Contando com um enredo que já não seria tão típico para crianças, o longa ainda tem a ousadia de deixar sua primeira parte quase sem diálogos, demonstrando a solidão e a falta de sentido da vida com que o robô Wall-E leva sua vida, colecionando pequenos objetos que vão dando a ele uma rotina e trazem sentimentos de apego. Quando o pequeno autômato entra em contato com as pessoas, as perseguições e as mudanças acontecem e os seres humanos passam a tomar as rédeas de sua própria vida, deixando de lado a ilusão que os mantinha passivos.

E a maneira como Wall-E transmite essa idéia ocorre da maneira mais sutil possível, recorrendo não a discursos panfletários, mas à visualização dos efeitos que o descaso com a natureza terrena e a sua própria podem causar ao ser humano.

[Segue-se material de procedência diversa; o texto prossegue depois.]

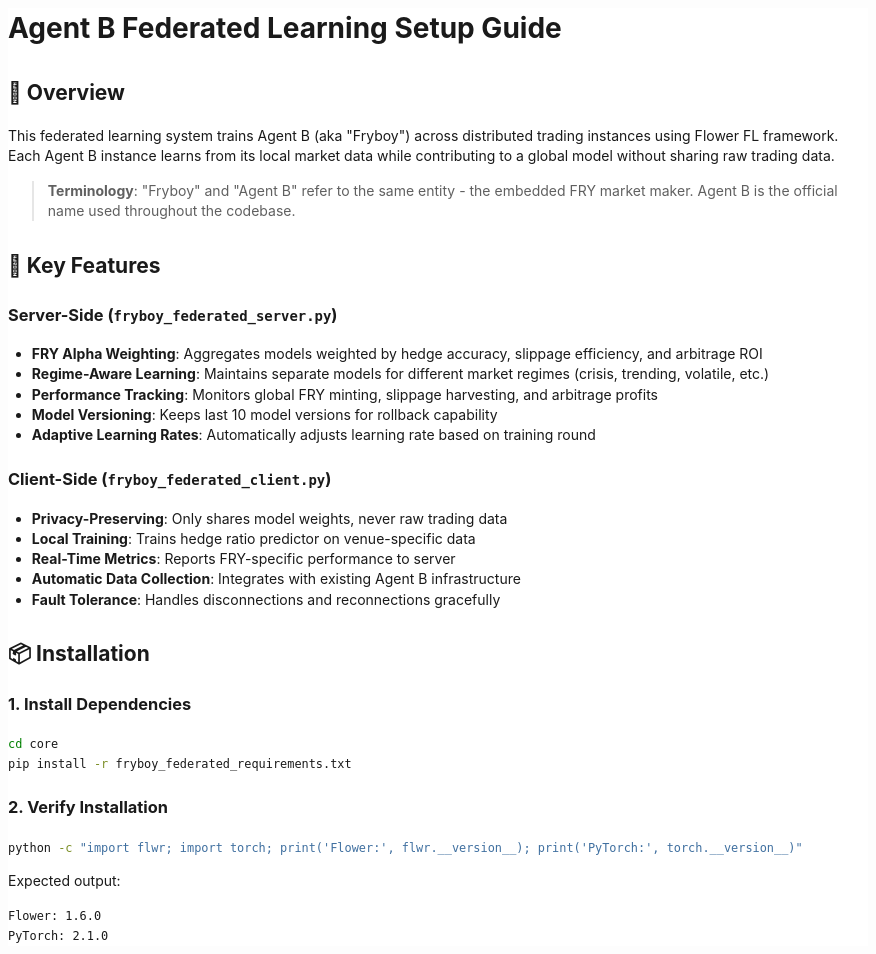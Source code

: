 # Agent B Federated Learning Setup Guide

## 🚀 Overview

This federated learning system trains Agent B (aka "Fryboy") across distributed trading instances using Flower FL framework. Each Agent B instance learns from its local market data while contributing to a global model without sharing raw trading data.

> **Terminology**: "Fryboy" and "Agent B" refer to the same entity - the embedded FRY market maker. Agent B is the official name used throughout the codebase.

## 🎯 Key Features

### Server-Side (`fryboy_federated_server.py`)
- **FRY Alpha Weighting**: Aggregates models weighted by hedge accuracy, slippage efficiency, and arbitrage ROI
- **Regime-Aware Learning**: Maintains separate models for different market regimes (crisis, trending, volatile, etc.)
- **Performance Tracking**: Monitors global FRY minting, slippage harvesting, and arbitrage profits
- **Model Versioning**: Keeps last 10 model versions for rollback capability
- **Adaptive Learning Rates**: Automatically adjusts learning rate based on training round

### Client-Side (`fryboy_federated_client.py`)
- **Privacy-Preserving**: Only shares model weights, never raw trading data
- **Local Training**: Trains hedge ratio predictor on venue-specific data
- **Real-Time Metrics**: Reports FRY-specific performance to server
- **Automatic Data Collection**: Integrates with existing Agent B infrastructure
- **Fault Tolerance**: Handles disconnections and reconnections gracefully

## 📦 Installation

### 1. Install Dependencies

```bash
cd core
pip install -r fryboy_federated_requirements.txt
```

### 2. Verify Installation

```bash
python -c "import flwr; import torch; print('Flower:', flwr.__version__); print('PyTorch:', torch.__version__)"
```

Expected output:
```
Flower: 1.6.0
PyTorch: 2.1.0
```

Kung-Fu Panda contra o estigma da obesidade


Como contruir um longa infantil que trate sobre a obesidade sem aderir aos modelos básicos dos clichês do "gênero" - meninos(as) obesos que fazem de tudo para perder peso e entrar nos padrões estéticos da sociedade e descobrir que os valores internos são os mais importantes, aceitando-se como está?

A resposta pode ser encontrada na animação Kung Fu Panda, novo longa da Dreamworks, que investe numa narrativa clássica, mas infestada de referências aos filmes de arte marciais, mas adequados aos clichês da indústria cinematográfica hollywoodiana. Na narrativa, encontramos Po, um panda que sonha em se tornar um mestre da guerra, integrando o time dos Cinco Furiosos - composto por Tigresa, Macaco, Louva-a-deus, Víbora e Garça (os cinco estilos de kung-fu) - e sendo discipulado pela chinchila Shifu.

De início, o panda, animal típico da China, poderia ser o protagonista mais improvável para um filme de artes marciais - da mesma maneira que um rato o seria para um filme sobre restaurantes e cowboys em um filme sobre homossexualidade -, mas termina passando por uma jornada típica do gênero - treinamento corporal e mental tendo em vista a superação individual - para conseguir se afirmar.

Durante sua jornada, o mestre vai aprendendo a lidar com as limitações de seu discípulo, criando novos métodos de ensinar-lhe as técnicas de luta orientais e fazendo com que ele demonstre sua individualidade na execução do que foi aprendido. A irreverência típica dos norte-americanos entra em conflito com a China tradicional e cria um modo diferente de lutar, que usa também trejeitos que surgem decorrentes do aspecto físico de seu protagonista.

Dessa maneira, o longa rebate nos clichês de filmes de treinamento: quando há esforço físico e mental e entrega do herói à jornada que se propõe a realizar, todo ser é capaz de realizar qualquer coisa, não importando o que os outros pensem. Mesmo que o panda saiba que não tem a estética perfeita, ele, em nenhum momento, perde o peso para se tornar habilidoso, mas usa sua própria forma em beneficio de sua performance. Não precisamos nos ressentir de nossa aparência - ou de qualquer característica que nos incomode em nós mesmos - para cumprir os desejos do nosso coração, mas saber usá-la ao nosso favor.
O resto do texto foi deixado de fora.